Top of Supplied material

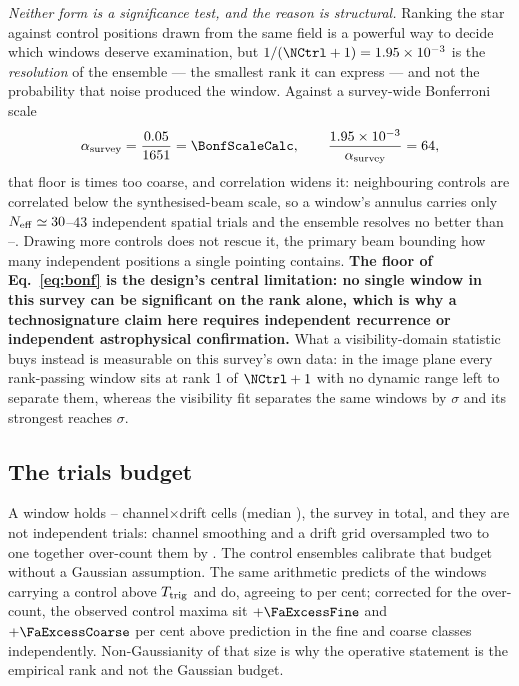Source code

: \emph{Neither form is a significance test, and the reason is structural.}
Ranking the star against \NCtrl{} control positions drawn from the same field
is a powerful way to decide which windows deserve examination, but
$1/(\NCtrl+1)=\RankFloorVal$ is the \emph{resolution} of the ensemble --- the
smallest rank it can express --- and not the probability that noise produced
the window. Against a survey-wide Bonferroni scale
%
\begin{equation}
\alpha_{\rm survey}=\frac{0.05}{\NWindows}=\BonfScaleCalc,
\qquad
\frac{\RankFloorVal}{\alpha_{\rm survey}}=\BonfRankRatio,
\label{eq:bonf}
\end{equation}
%
that floor is \BonfRankRatio{} times too coarse, and correlation widens it:
neighbouring controls are correlated below the synthesised-beam scale, so a
window's annulus carries only $N_{\rm eff}\simeq30$--$43$ independent spatial
trials and the ensemble resolves no better than \RankEffLo--\RankEffHi.
Drawing more controls does not rescue it, the primary beam bounding how many
independent positions a single pointing contains. \textbf{The floor of
Eq.~\ref{eq:bonf} is the design's central limitation: no single window in this survey can be
significant on the rank alone, which is why a technosignature claim here
requires independent recurrence or independent astrophysical confirmation.}
What a visibility-domain statistic buys instead is measurable on this survey's
own data: in the image plane every rank-passing window sits at rank 1 of
$\NCtrl+1$ with no dynamic range left to separate them, whereas the
visibility fit separates the same windows by \VgSep$\sigma$ and its strongest
reaches \VgVisMax$\sigma$.

\subsection{The trials budget}

A window holds \CellsWinMin--\CellsWinMax{} channel$\times$drift cells
(median \CellsWinMed), the survey \CellsTotal{} in total, and they are not
independent trials: channel smoothing and a drift grid oversampled two to
one together over-count them by \FaOverCount. The control ensembles
calibrate that budget without a Gaussian assumption. The same arithmetic
predicts \NCtrlWinExp{} of the \NWindows{} windows carrying a control above
$T_{\rm trig}$ and \NCtrlWinObs{} do, agreeing to \CtrlWinAgreePct{} per
cent; corrected for the over-count, the observed control maxima sit
$+\FaExcessFine$ and $+\FaExcessCoarse$ per cent above prediction in the
fine and coarse classes independently. Non-Gaussianity of that size is why
the operative statement is the empirical rank and not the Gaussian
budget.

Bottom of Supplied material

Assigned task:
Go through the entries line by line and count those with "channel". Give only the count.

Response:
2